● What needs to be done: In the listing below, find the line containing "Read full article" and the line containing "Exploratory data analysis", then copy exactly everything from the first through the second, except the pictures.

● Exercise data:
=-=-=-=-=
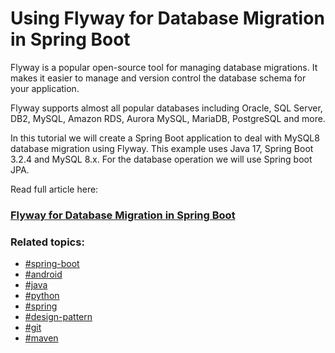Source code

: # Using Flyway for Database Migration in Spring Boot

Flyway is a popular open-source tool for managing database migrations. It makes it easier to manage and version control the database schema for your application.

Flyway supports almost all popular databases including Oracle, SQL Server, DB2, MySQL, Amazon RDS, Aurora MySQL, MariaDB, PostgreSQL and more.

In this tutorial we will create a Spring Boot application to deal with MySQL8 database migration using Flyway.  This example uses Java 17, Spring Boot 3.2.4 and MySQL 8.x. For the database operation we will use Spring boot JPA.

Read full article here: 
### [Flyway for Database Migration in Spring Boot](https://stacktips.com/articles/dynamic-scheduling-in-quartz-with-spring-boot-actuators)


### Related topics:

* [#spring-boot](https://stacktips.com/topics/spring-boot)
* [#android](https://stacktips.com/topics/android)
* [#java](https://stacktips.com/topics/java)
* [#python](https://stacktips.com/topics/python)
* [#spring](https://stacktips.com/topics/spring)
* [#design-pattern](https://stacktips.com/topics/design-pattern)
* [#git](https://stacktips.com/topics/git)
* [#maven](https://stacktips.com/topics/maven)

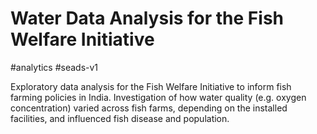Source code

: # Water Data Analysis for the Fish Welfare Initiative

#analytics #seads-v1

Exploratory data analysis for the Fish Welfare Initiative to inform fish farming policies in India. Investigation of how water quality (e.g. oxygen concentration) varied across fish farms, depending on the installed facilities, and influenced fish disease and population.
=-=-=-=-=
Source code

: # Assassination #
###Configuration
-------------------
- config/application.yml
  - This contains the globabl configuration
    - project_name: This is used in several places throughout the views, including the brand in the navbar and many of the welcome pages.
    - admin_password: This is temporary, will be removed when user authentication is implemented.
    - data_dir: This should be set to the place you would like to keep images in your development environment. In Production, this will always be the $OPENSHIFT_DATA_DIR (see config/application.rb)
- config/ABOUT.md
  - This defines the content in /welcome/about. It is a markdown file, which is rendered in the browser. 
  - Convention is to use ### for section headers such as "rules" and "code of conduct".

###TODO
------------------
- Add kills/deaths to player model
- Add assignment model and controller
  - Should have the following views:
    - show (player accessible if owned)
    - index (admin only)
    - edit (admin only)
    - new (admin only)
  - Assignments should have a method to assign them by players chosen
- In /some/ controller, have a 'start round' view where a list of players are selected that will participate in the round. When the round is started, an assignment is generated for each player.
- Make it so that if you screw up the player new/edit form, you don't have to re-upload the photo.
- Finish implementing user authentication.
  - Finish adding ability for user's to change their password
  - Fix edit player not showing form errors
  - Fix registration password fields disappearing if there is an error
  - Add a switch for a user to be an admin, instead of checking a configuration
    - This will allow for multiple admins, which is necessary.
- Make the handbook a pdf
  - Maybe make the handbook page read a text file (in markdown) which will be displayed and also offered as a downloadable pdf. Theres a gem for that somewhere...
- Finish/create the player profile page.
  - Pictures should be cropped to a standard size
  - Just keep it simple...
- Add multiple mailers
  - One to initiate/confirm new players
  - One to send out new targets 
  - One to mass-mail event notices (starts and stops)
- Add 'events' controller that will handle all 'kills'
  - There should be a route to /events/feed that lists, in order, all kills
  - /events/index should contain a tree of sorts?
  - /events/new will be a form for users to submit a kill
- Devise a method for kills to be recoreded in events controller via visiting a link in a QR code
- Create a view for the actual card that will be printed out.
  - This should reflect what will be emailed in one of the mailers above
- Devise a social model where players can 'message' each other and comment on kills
=-=-=-=-=
● Output of the exercise:
Read full article here: 
### [Flyway for Database Migration in Spring Boot](https://stacktips.com/articles/dynamic-scheduling-in-quartz-with-spring-boot-actuators)


### Related topics:

* [#spring-boot](https://stacktips.com/topics/spring-boot)
* [#android](https://stacktips.com/topics/android)
* [#java](https://stacktips.com/topics/java)
* [#python](https://stacktips.com/topics/python)
* [#spring](https://stacktips.com/topics/spring)
* [#design-pattern](https://stacktips.com/topics/design-pattern)
* [#git](https://stacktips.com/topics/git)
* [#maven](https://stacktips.com/topics/maven)

Source code

: # Water Data Analysis for the Fish Welfare Initiative

#analytics #seads-v1

Exploratory data analysis for the Fish Welfare Initiative to inform fish farming policies in India. Investigation of how water quality (e.g. oxygen concentration) varied across fish farms, depending on the installed facilities, and influenced fish disease and population.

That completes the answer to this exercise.